Prediction of rock mass rating using neural network with an improved rider optimization algorithm

Evaluation of TBM performance is critical for the choice of TBM specifications and tunnel design. In the past decades, the hypothetical schemes depending on the rock fragmentation process and the experimental models up to field surveillance as well as machine performance are the two main methods. Traditional and conventional approaches for rock mass rate (RMR) prediction usually consider excessive parameters and the accuracies are far from actual values. A new RMR prediction model based on the optimized neural network (NN) is designed.
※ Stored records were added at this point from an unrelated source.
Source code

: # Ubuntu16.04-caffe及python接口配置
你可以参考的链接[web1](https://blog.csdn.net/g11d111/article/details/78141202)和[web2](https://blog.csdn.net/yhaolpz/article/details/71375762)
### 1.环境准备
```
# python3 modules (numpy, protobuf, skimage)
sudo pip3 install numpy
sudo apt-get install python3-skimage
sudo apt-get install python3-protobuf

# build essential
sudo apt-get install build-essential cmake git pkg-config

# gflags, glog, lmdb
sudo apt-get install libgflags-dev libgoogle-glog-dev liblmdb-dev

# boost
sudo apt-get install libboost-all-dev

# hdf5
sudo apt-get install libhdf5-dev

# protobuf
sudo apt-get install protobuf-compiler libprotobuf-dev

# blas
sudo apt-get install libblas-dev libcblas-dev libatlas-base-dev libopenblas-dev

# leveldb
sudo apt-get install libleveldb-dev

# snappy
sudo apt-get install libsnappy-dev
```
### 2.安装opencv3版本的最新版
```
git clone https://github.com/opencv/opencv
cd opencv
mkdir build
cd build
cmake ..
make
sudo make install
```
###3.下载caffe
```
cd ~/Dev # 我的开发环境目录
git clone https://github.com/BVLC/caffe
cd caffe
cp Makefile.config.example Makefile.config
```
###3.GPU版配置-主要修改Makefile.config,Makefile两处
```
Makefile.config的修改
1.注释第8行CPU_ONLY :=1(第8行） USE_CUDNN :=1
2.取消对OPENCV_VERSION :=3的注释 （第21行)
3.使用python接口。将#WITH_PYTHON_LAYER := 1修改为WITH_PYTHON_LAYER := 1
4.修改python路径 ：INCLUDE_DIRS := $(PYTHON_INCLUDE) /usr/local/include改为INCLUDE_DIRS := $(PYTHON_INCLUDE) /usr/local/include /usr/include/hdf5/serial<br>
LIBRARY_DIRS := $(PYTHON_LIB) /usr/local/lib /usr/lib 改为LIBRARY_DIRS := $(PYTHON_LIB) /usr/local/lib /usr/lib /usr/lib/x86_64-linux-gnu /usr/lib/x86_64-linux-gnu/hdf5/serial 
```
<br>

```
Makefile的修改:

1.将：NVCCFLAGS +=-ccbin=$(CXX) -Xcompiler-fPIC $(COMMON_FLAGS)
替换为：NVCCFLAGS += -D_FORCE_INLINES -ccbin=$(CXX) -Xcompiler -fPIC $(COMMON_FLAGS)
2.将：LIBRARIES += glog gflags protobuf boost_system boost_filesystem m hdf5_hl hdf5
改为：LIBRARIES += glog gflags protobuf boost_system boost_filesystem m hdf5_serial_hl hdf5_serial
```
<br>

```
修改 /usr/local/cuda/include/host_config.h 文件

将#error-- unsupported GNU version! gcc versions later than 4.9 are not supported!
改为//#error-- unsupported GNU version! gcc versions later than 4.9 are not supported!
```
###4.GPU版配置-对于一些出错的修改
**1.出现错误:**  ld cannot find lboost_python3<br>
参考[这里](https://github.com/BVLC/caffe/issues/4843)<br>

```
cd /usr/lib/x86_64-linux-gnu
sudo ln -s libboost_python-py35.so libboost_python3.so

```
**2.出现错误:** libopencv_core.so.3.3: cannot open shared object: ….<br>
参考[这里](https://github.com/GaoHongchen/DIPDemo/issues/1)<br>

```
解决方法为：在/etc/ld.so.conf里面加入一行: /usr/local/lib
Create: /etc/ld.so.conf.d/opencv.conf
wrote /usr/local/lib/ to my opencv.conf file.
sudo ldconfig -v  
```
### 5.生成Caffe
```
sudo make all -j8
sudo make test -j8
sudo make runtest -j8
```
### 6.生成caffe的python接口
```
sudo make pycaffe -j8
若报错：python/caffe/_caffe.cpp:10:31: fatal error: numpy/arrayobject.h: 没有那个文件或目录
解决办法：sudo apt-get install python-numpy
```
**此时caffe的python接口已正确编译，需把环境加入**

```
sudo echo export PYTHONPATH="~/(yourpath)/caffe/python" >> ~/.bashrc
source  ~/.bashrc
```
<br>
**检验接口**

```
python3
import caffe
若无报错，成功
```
To improve the prediction accuracy, this paper proposed a new self-adaptive rider optimization algorithm (SA-ROA), which applied optimization logic to train the NN by updating the weight as wave velocity (Vp), transverse wave velocity (Vs), Vp/Vs, statistics (Stat), orientation, magnitude, polarity, wave type, and metre. Finally, the RMR prediction analysis of the adopted NN-SA-ROA model is compared to the conventional and traditional classifiers with varied learning percentages: 50%, 60%, 70%, and 80% for three data sets, respectively. Subsequently, the performance of the proposed work is verified using other approaches based on error analysis. The predicted mean absolute errors (MAEs) and the mean absolute percentage errors (MAPEs) of SA-ROA are smaller than conventional and traditional schemes. The results show that the proposed method can successfully predict the actual RMR.